[About this task] Look through the entries for the string "https" and copy every line where it shows up.

[Records for the task]
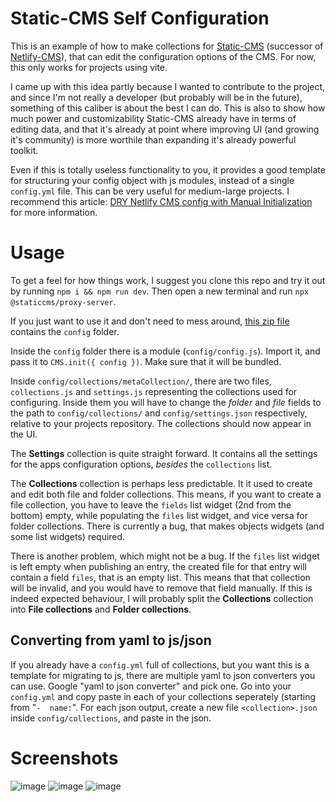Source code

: # Static-CMS Self Configuration

This is an example of how to make collections for [Static-CMS](https://github.com/StaticJsCMS/static-cms) (successor of [Netlify-CMS](https://github.com/netlify/netlify-cms)), that can edit the configuration options of the CMS. For now, this only works for projects using vite.

I came up with this idea partly because I wanted to contribute to the project, and since I'm not really a developer (but probably will be in the future), something of this caliber is about the best I can do. This is also to show how much power and customizability Static-CMS already have in terms of editing data, and that it's already at point where improving UI (and growing it's community) is more worthile than expanding it's already powerful toolkit.

Even if this is totally useless functionality to you, it provides a good template for structuring your config object with js modules, instead of a single `config.yml` file. This can be very useful for medium-large projects. I recommend this article: [DRY Netlify CMS config with Manual Initialization](https://mrkaluzny.com/blog/dry-netlify-cms-config-with-manual-initialization/) for more information.

# Usage

To get a feel for how things work, I suggest you clone this repo and try it out by running `npm i && npm run dev`. Then open a new terminal and run `npx @staticcms/proxy-server`.

If you just want to use it and don't need to mess around, [this zip file](https://github.com/Skrubbadubba/static-cms-self-config/files/10475225/config.zip) contains the `config` folder. 

Inside the `config` folder there is a module (`config/config.js`). Import it, and pass it to `CMS.init({ config })`. Make sure that it will be bundled.

Inside `config/collections/metaCollection/`, there are two files, `collections.js` and `settings.js` representing the collections used for configuring. Inside them you will have to change the _folder_ and _file_ fields to the path to `config/collections/` and `config/settings.json` respectively, relative to your projects repository. The collections should now appear in the UI.

The **Settings** collection is quite straight forward. It contains all the settings for the apps configuration options, _besides_ the `collections` list.

The **Collections** collection is perhaps less predictable. It it used to create and edit both file and folder collections. This means, if you want to create a file collection, you have to leave the `fields` list widget (2nd from the bottom) empty, while populating the `files` list widget, and vice versa for folder collections. There is currently a bug, that makes objects widgets (and some list widgets) required.

There is another problem, which might not be a bug. If the `files` list widget is left empty when publishing an entry, the created file for that entry will contain a field `files`, that is an empty list. This means that that collection will be invalid, and you would have to remove that field manually. If this is indeed expected behaviour, I will probably split the **Collections** collection into **File collections** and **Folder collections**.

## Converting from yaml to js/json

If you already have a `config.yml` full of collections, but you want this is a template for migrating to js, there are multiple yaml to json converters you can use. Google "yaml to json converter" and pick one. Go into your `config.yml` and copy paste in each of your collections seperately (starting from "`-  name:`". For each json output, create a new file `<collection>.json` inside `config/collections`, and paste in the json.

# Screenshots
![image](https://user-images.githubusercontent.com/75796723/213933613-bb281f12-036b-4a41-bfb1-589687a25949.png)
![image](https://user-images.githubusercontent.com/75796723/213933652-8bf8916f-92d7-4b87-92e1-e1944f8dfe46.png)
![image](https://user-images.githubusercontent.com/75796723/213933664-d9c56828-76cb-4730-a6da-f7f0f91fa286.png)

[Task answer]
This is an example of how to make collections for [Static-CMS](https://github.com/StaticJsCMS/static-cms) (successor of [Netlify-CMS](https://github.com/netlify/netlify-cms)), that can edit the configuration options of the CMS. For now, this only works for projects using vite.
Even if this is totally useless functionality to you, it provides a good template for structuring your config object with js modules, instead of a single `config.yml` file. This can be very useful for medium-large projects. I recommend this article: [DRY Netlify CMS config with Manual Initialization](https://mrkaluzny.com/blog/dry-netlify-cms-config-with-manual-initialization/) for more information.
If you just want to use it and don't need to mess around, [this zip file](https://github.com/Skrubbadubba/static-cms-self-config/files/10475225/config.zip) contains the `config` folder. 
![image](https://user-images.githubusercontent.com/75796723/213933613-bb281f12-036b-4a41-bfb1-589687a25949.png)
![image](https://user-images.githubusercontent.com/75796723/213933652-8bf8916f-92d7-4b87-92e1-e1944f8dfe46.png)
![image](https://user-images.githubusercontent.com/75796723/213933664-d9c56828-76cb-4730-a6da-f7f0f91fa286.png)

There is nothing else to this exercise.